:: Provided records ::

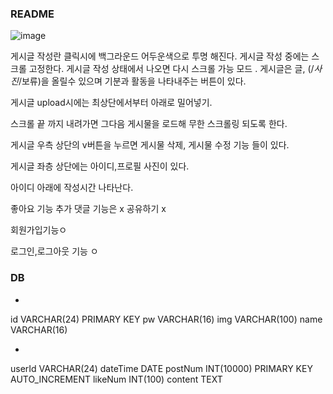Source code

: ### README
![image](https://cloud.githubusercontent.com/assets/7167344/24348347/5a836cbc-1316-11e7-88d9-778f47d78367.png)

게시글 작성란 클릭시에 백그라운드 어두운색으로 투명 해진다. 게시글 작성 중에는 스크롤 고정한다. 게시글 작성 상태에서 나오면 다시 스크롤 가능 모드 . 게시글은 글, (/*사진*/보류)을 올릴수 있으며 기분과 활동을 나타내주는 버튼이 있다.

게시글 upload시에는 최상단에서부터 아래로 밀어넣기.

 스크롤 끝 까지 내려가면 그다음 게시물을 로드해 무한 스크롤링 되도록 한다.

게시글 우측 상단의 v버튼을 누르면 게시물 삭제, 게시물 수정 기능 들이 있다.

게시글 좌층 상단에는 아이디,프로필 사진이 있다.

아이디 아래에 작성시간 나타난다. 

좋아요 기능 추가 댓글 기능은 x 공유하기 x

회원가입기능ㅇ

로그인,로그아웃 기능 ㅇ



### DB

- <USER>

 id VARCHAR(24) PRIMARY KEY
 pw VARCHAR(16)
 img VARCHAR(100)
 name VARCHAR(16)

- <POST>

 userId VARCHAR(24)
   dateTime DATE
   postNum INT(10000) PRIMARY KEY AUTO_INCREMENT
   likeNum INT(100)
   content TEXT
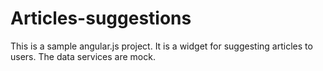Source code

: Articles-suggestions
====================

This is a sample angular.js project. It is a widget for suggesting articles to users. The data services are mock. 
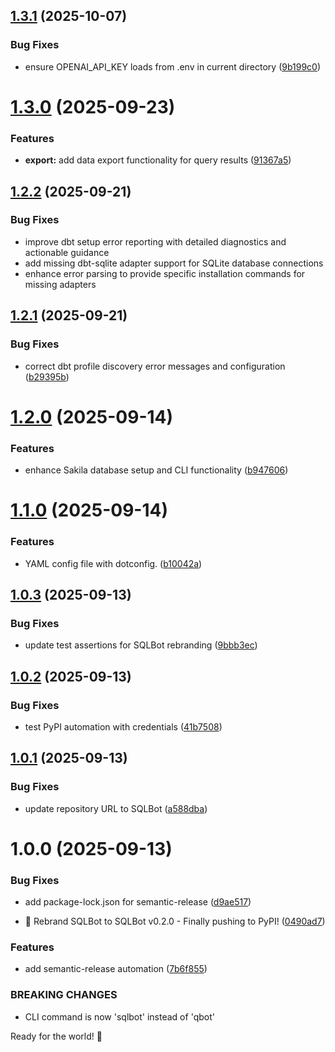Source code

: ## [1.3.1](https://github.com/AnthusAI/SQLBot/compare/v1.3.0...v1.3.1) (2025-10-07)


### Bug Fixes

* ensure OPENAI_API_KEY loads from .env in current directory ([9b199c0](https://github.com/AnthusAI/SQLBot/commit/9b199c0281f0baa006a4d3be4bf43035fa675493))

# [1.3.0](https://github.com/AnthusAI/SQLBot/compare/v1.2.1...v1.3.0) (2025-09-23)


### Features

* **export:** add data export functionality for query results ([91367a5](https://github.com/AnthusAI/SQLBot/commit/91367a5f92f067c3e64c56dbc8aa82aaebf92c40))

## [1.2.2](https://github.com/AnthusAI/SQLBot/compare/v1.2.1...v1.2.2) (2025-09-21)


### Bug Fixes

* improve dbt setup error reporting with detailed diagnostics and actionable guidance
* add missing dbt-sqlite adapter support for SQLite database connections
* enhance error parsing to provide specific installation commands for missing adapters

## [1.2.1](https://github.com/AnthusAI/SQLBot/compare/v1.2.0...v1.2.1) (2025-09-21)


### Bug Fixes

* correct dbt profile discovery error messages and configuration ([b29395b](https://github.com/AnthusAI/SQLBot/commit/b29395b2854c6beed906f6e0283da066c39f2f41))

# [1.2.0](https://github.com/AnthusAI/SQLBot/compare/v1.1.0...v1.2.0) (2025-09-14)


### Features

* enhance Sakila database setup and CLI functionality ([b947606](https://github.com/AnthusAI/SQLBot/commit/b9476063dc7b19913c9a93796921baaa7dd97a87))

# [1.1.0](https://github.com/AnthusAI/SQLBot/compare/v1.0.3...v1.1.0) (2025-09-14)


### Features

* YAML config file with dotconfig. ([b10042a](https://github.com/AnthusAI/SQLBot/commit/b10042a3d7973766eb55e9578db0fb05da03d3cb))

## [1.0.3](https://github.com/AnthusAI/SQLBot/compare/v1.0.2...v1.0.3) (2025-09-13)


### Bug Fixes

* update test assertions for SQLBot rebranding ([9bbb3ec](https://github.com/AnthusAI/SQLBot/commit/9bbb3ecf5490ee53e6e8d9bf4f19000d86a879fb))

## [1.0.2](https://github.com/AnthusAI/SQLBot/compare/v1.0.1...v1.0.2) (2025-09-13)


### Bug Fixes

* test PyPI automation with credentials ([41b7508](https://github.com/AnthusAI/SQLBot/commit/41b750877dd664fddadcea77955b0fd8e822d810))

## [1.0.1](https://github.com/AnthusAI/SQLBot/compare/v1.0.0...v1.0.1) (2025-09-13)


### Bug Fixes

* update repository URL to SQLBot ([a588dba](https://github.com/AnthusAI/SQLBot/commit/a588dbaaa421bdf7848579797101c4224ddd2cba))

# 1.0.0 (2025-09-13)


### Bug Fixes

* add package-lock.json for semantic-release ([d9ae517](https://github.com/AnthusAI/SQLBot/commit/d9ae517f19e3cdab4d158e0872e205b09f2d0df8))


* 🎉 Rebrand SQLBot to SQLBot v0.2.0 - Finally pushing to PyPI! ([0490ad7](https://github.com/AnthusAI/SQLBot/commit/0490ad7ba388d163f33443a2ac41e182778316f2))


### Features

* add semantic-release automation ([7b6f855](https://github.com/AnthusAI/SQLBot/commit/7b6f855b1505abeb40e93e9144267c997e97c945))


### BREAKING CHANGES

* CLI command is now 'sqlbot' instead of 'qbot'

Ready for the world! 🚀
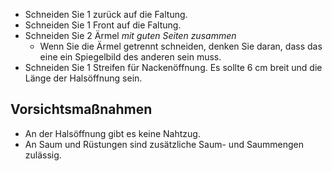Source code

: - Schneiden Sie 1 zurück auf die Faltung.
- Schneiden Sie 1 Front auf die Faltung.
- Schneiden Sie 2 Ärmel _mit guten Seiten zusammen_
  - Wenn Sie die Ärmel getrennt schneiden, denken Sie daran, dass das eine ein Spiegelbild des anderen sein muss.
- Schneiden Sie 1 Streifen für Nackenöffnung. Es sollte 6 cm breit und die Länge der Halsöffnung sein.

## Vorsichtsmaßnahmen

- An der Halsöffnung gibt es keine Nahtzug.
- An Saum und Rüstungen sind zusätzliche Saum- und Saummengen zulässig.
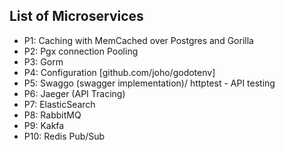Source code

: ## List of Microservices
- P1: Caching with MemCached over Postgres and Gorilla
- P2: Pgx connection Pooling
- P3: Gorm
- P4: Configuration [github.com/joho/godotenv]
- P5: Swaggo (swagger implementation)/ httptest - API testing
- P6: Jaeger (API Tracing)
- P7: ElasticSearch
- P8: RabbitMQ
- P9: Kakfa
- P10: Redis Pub/Sub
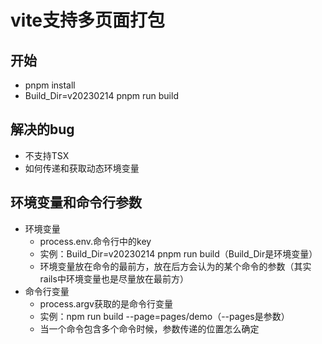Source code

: # vite支持多页面打包

## 开始
+ pnpm install
+ Build_Dir=v20230214 pnpm run build

## 解决的bug
+ 不支持TSX
+ 如何传递和获取动态环境变量

## 环境变量和命令行参数
+ 环境变量
    + process.env.命令行中的key
    + 实例：Build_Dir=v20230214 pnpm run build（Build_Dir是环境变量）
    + 环境变量放在命令的最前方，放在后方会认为的某个命令的参数（其实rails中环境变量也是尽量放在最前方）
+ 命令行变量
    + process.argv获取的是命令行变量
    + 实例：npm run build --page=pages/demo（--pages是参数）
    + 当一个命令包含多个命令时候，参数传递的位置怎么确定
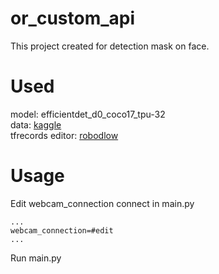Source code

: # or_custom_api
This project created for detection mask on face.
# Used
model: efficientdet_d0_coco17_tpu-32<br />
data: [kaggle](https://www.kaggle.com/datasets/andrewmvd/face-mask-detection)<br />
tfrecords editor: [robodlow](https://app.roboflow.com)
# Usage
Edit webcam_connection connect in main.py

    ...
    webcam_connection=#edit
    ...
    
Run main.py
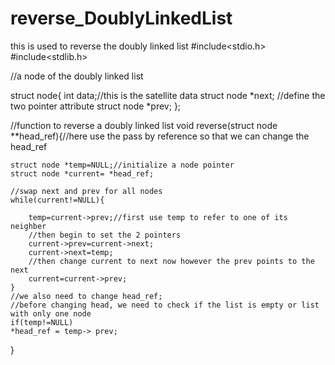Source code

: reverse_DoublyLinkedList
========================

this is used to reverse the doubly linked list
#include<stdio.h>
#include<stdlib.h>

//a node of the doubly linked list

struct node{
	int data;//this is the satellite data
	struct node *next; //define the two pointer attribute
	struct node *prev;
};

//function to reverse a doubly linked list
void reverse(struct node **head_ref){//here use the pass by reference so that we can change the head_ref
	
	struct node *temp=NULL;//initialize a node pointer
	struct node *current= *head_ref;
	
	//swap next and prev for all nodes
	while(current!=NULL){
	
		temp=current->prev;//first use temp to refer to one of its neighber
		//then begin to set the 2 pointers
		current->prev=current->next;
		current->next=temp;
		//then change current to next now however the prev points to the next
		current=current->prev;
	}
	//we also need to change head_ref;
	//before changing head, we need to check if the list is empty or list with only one node
	if(temp!=NULL)
	*head_ref = temp-> prev;
	
}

:::

#### What to do:
Above are records; write out the lines from the one with "로그인,로그아웃 기능 ㅇ" down to the one with "for missing adapters", exactly, leaving the pictures out.

#### Answer below:
로그인,로그아웃 기능 ㅇ



### DB

- <USER>

 id VARCHAR(24) PRIMARY KEY
 pw VARCHAR(16)
 img VARCHAR(100)
 name VARCHAR(16)

- <POST>

 userId VARCHAR(24)
   dateTime DATE
   postNum INT(10000) PRIMARY KEY AUTO_INCREMENT
   likeNum INT(100)
   content TEXT
Source code

: Articles-suggestions
====================

This is a sample angular.js project. It is a widget for suggesting articles to users. The data services are mock. 
Source code

: ## [1.3.1](https://github.com/AnthusAI/SQLBot/compare/v1.3.0...v1.3.1) (2025-10-07)


### Bug Fixes

* ensure OPENAI_API_KEY loads from .env in current directory ([9b199c0](https://github.com/AnthusAI/SQLBot/commit/9b199c0281f0baa006a4d3be4bf43035fa675493))

# [1.3.0](https://github.com/AnthusAI/SQLBot/compare/v1.2.1...v1.3.0) (2025-09-23)


### Features

* **export:** add data export functionality for query results ([91367a5](https://github.com/AnthusAI/SQLBot/commit/91367a5f92f067c3e64c56dbc8aa82aaebf92c40))

## [1.2.2](https://github.com/AnthusAI/SQLBot/compare/v1.2.1...v1.2.2) (2025-09-21)


### Bug Fixes

* improve dbt setup error reporting with detailed diagnostics and actionable guidance
* add missing dbt-sqlite adapter support for SQLite database connections
* enhance error parsing to provide specific installation commands for missing adapters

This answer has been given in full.